This is more of a failed foreign policy decision by Bill Clinton then anything else in terms of trying to appease North Korea to give up its nuclear program.
Yes - The American's did give the NK's a light water reactor because as much as the gentleman in your article states that its basically an easy act to create nuclear weapons from a light water plant, he's being a bit misleading.
There are two ways to make bomb material, 1 is to take fresh fuel and enrich it through the use of centrifuges. However there is a fail safe in light water plants with this method that in order to get at the fresh fuel you have to basically shut the reactor down and extract the fuel rods by lifting the massive containment lid off of the reactor, you also have to remove all of the rods to do this which means that the plant can't be restarted without fresh fuel. Its very easy for nuclear inspectors to pick up on this, thats why light water reactors are very popular in terms of non proliferation.
The second way of producing bomb material is to take spent fuel rods and reprocess them into bomb material. Light water reactors are built for commercial uses and run for a long period of time on a single batch of fuel. Because the light water plants use standard water (and I'm going from memory here) it creates a longer burning reaction that fills out the plutonium with other less bomb valuable materials that make it far more expensive and far less efficient to make it into bomb material.

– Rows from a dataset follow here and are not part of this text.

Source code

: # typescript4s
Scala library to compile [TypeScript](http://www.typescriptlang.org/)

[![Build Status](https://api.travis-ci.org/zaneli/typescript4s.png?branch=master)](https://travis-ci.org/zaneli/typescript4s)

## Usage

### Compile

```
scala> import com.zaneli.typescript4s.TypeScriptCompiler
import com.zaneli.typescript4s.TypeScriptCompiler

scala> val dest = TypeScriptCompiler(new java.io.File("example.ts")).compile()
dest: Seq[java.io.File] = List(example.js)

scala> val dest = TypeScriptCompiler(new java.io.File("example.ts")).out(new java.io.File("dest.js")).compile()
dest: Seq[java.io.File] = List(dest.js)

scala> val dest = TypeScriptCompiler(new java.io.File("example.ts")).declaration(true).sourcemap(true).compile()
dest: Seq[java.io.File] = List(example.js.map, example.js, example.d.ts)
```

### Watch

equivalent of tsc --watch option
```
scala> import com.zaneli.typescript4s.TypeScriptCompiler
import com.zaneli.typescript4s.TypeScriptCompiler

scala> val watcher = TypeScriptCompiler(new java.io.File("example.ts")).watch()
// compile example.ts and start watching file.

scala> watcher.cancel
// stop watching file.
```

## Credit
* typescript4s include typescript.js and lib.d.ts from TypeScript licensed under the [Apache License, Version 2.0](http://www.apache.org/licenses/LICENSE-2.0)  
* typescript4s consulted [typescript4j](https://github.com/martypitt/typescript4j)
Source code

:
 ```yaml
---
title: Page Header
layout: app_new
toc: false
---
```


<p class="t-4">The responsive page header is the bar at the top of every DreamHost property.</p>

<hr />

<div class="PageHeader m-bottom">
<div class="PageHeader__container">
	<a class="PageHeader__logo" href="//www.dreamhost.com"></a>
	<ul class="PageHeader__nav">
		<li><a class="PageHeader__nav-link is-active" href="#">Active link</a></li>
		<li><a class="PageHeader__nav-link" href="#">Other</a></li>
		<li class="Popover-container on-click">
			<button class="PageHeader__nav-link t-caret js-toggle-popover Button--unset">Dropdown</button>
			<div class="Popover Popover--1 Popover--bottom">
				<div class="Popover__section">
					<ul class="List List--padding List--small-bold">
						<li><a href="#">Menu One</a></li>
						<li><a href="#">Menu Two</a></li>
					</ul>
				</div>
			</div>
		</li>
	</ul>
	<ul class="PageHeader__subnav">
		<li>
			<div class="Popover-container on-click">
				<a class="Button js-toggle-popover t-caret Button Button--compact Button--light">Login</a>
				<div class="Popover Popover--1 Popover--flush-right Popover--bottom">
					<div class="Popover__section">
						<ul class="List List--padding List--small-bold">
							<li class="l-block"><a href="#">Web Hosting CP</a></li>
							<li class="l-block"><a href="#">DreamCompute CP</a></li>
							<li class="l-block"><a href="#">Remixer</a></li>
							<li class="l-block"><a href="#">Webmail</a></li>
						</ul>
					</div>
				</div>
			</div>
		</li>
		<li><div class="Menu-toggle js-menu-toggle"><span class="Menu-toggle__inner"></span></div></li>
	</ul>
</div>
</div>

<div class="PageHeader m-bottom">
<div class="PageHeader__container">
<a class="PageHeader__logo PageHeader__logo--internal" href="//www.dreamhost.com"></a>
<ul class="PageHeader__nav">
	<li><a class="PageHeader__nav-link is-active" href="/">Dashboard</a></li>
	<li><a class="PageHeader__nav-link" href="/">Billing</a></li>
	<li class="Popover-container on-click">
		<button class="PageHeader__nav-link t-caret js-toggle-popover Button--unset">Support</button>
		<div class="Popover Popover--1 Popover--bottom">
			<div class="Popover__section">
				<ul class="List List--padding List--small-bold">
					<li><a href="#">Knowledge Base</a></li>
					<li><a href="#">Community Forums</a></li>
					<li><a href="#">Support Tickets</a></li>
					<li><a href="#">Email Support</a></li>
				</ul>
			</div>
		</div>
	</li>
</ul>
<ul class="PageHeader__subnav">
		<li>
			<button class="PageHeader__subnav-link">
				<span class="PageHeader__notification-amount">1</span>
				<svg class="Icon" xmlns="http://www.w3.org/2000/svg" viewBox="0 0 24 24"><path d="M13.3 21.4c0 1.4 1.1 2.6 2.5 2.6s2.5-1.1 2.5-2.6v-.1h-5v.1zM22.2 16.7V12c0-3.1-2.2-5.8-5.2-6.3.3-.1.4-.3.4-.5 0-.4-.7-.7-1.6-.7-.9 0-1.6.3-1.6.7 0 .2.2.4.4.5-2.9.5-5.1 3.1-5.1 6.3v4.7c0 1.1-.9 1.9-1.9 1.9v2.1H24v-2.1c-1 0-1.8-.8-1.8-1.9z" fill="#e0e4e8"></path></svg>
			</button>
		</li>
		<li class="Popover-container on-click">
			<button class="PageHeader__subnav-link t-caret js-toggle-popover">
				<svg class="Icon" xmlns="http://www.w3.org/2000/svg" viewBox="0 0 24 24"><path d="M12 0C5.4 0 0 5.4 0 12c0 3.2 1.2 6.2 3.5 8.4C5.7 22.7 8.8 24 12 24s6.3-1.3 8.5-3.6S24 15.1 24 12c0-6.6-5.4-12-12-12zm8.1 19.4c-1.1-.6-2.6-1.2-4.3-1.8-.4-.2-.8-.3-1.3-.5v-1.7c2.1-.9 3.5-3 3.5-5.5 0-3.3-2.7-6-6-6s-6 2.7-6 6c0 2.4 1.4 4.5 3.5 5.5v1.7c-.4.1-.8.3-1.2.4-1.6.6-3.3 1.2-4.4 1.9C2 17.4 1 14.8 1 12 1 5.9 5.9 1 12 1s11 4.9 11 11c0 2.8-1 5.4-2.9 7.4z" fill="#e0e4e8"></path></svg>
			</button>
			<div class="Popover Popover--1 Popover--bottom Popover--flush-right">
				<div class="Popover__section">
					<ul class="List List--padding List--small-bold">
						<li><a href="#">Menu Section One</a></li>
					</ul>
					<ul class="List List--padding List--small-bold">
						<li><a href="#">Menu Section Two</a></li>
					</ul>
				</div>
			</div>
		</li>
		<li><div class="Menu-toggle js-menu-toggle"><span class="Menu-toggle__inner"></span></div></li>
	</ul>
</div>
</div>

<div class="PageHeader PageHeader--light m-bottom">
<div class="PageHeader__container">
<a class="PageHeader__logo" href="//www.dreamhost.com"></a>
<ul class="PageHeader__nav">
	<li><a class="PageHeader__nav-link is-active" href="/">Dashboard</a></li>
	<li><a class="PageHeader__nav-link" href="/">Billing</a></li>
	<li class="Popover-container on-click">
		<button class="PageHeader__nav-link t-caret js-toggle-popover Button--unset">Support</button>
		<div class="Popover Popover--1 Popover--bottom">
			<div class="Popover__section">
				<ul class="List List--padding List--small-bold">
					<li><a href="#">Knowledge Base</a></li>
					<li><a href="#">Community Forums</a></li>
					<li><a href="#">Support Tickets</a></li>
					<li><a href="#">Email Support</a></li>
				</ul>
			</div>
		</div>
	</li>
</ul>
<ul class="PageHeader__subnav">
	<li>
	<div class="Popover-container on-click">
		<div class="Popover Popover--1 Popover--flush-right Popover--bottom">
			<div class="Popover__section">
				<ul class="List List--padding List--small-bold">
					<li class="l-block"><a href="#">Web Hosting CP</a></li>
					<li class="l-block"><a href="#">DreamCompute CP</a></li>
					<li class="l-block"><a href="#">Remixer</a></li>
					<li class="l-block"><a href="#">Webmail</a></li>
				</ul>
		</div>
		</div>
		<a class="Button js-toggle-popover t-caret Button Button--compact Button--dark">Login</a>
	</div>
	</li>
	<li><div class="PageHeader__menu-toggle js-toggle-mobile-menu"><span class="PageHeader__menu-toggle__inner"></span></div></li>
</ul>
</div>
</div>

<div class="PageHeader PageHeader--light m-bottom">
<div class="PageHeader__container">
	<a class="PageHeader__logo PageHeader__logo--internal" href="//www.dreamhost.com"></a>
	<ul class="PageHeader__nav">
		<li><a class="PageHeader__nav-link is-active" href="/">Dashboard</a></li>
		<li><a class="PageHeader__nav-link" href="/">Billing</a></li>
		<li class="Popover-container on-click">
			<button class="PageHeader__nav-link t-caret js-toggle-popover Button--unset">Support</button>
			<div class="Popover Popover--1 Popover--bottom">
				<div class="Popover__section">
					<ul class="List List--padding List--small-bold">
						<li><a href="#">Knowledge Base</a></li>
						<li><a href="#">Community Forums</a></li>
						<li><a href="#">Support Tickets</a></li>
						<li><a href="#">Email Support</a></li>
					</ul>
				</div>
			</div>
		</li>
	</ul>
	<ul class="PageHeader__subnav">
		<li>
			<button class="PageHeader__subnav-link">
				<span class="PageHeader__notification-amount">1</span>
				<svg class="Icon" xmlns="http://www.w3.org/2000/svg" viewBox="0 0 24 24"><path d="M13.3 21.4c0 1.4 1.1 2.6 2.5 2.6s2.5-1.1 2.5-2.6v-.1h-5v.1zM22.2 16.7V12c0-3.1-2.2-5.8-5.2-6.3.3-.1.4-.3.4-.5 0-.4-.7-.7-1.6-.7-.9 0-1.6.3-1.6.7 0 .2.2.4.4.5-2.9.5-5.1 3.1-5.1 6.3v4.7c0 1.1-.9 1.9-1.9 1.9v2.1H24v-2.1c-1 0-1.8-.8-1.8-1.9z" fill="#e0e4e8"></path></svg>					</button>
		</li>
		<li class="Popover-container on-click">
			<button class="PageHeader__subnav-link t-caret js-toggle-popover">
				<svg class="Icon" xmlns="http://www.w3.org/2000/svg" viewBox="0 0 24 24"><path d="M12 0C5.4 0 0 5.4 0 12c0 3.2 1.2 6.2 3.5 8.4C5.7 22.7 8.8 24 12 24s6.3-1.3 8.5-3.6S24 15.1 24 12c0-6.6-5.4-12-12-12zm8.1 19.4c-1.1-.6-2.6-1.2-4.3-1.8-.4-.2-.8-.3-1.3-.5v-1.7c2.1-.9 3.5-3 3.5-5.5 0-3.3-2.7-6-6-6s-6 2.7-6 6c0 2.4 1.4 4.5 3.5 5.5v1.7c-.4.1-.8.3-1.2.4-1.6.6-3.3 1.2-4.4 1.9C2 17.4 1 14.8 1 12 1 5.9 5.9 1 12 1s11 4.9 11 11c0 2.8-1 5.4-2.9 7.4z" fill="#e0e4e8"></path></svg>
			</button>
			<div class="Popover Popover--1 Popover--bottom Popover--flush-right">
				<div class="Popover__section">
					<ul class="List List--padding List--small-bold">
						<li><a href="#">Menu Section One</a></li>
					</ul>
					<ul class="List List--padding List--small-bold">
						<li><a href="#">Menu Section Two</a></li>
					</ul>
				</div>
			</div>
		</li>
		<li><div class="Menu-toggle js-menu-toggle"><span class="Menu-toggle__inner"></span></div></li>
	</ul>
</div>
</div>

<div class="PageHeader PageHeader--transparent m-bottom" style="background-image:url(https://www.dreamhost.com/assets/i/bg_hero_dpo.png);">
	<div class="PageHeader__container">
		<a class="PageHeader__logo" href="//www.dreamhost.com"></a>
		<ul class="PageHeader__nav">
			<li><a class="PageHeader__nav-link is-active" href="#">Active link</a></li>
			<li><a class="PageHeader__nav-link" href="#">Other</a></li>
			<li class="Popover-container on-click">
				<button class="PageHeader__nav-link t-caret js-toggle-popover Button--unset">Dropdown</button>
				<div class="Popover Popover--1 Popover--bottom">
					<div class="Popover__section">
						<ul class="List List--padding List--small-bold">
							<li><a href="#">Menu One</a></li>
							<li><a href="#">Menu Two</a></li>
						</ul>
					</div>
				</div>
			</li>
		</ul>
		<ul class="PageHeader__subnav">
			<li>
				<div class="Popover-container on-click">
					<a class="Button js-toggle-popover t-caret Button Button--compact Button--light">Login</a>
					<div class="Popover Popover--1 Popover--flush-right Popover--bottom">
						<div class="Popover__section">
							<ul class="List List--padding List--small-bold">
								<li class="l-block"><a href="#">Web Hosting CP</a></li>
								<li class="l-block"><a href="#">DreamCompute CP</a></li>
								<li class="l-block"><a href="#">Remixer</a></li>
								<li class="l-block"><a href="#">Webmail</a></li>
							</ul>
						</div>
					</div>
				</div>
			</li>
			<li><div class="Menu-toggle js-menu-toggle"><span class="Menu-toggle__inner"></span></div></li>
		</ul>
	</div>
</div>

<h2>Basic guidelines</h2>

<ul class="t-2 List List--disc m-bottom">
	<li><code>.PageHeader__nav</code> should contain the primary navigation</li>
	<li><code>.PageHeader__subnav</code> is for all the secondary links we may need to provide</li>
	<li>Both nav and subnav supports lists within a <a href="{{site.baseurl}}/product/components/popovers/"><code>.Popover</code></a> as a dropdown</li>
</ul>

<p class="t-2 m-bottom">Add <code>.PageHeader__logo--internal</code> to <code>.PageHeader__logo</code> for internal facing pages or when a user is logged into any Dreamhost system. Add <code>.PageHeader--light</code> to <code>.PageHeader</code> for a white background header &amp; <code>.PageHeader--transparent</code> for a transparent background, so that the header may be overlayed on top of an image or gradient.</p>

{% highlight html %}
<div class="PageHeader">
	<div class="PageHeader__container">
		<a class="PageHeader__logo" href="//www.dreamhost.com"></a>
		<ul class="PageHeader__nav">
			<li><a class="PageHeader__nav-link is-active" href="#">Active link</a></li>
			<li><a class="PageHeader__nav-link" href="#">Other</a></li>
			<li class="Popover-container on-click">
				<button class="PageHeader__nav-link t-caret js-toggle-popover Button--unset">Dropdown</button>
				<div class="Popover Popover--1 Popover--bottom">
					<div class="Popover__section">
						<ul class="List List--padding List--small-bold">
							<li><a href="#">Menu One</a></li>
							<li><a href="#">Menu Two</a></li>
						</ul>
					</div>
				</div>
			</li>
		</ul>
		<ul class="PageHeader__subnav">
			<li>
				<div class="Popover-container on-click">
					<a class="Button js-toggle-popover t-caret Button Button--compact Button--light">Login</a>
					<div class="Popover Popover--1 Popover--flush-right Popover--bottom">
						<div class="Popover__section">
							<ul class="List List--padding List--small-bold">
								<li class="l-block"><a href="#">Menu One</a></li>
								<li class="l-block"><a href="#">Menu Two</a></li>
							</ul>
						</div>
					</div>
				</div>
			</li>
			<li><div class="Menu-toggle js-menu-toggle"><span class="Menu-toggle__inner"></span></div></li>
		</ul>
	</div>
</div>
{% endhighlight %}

From my understanding the NK's made their bomb material at heavy water research reactors built by the Russians for them.
Where the biggest blunder from Clinton was he gave the North Korean's nuclear plants, fuel, food and a ton of money so that they would stop their bomb program. Instead of using the money on infrastructure and feeding his starving people, Kim siphoned the money into his bomb program, used the food to feed his soldiers instead of his citizens and gave the fuel to the military. So in effect the Korean's used American money and supplies to build their bomb.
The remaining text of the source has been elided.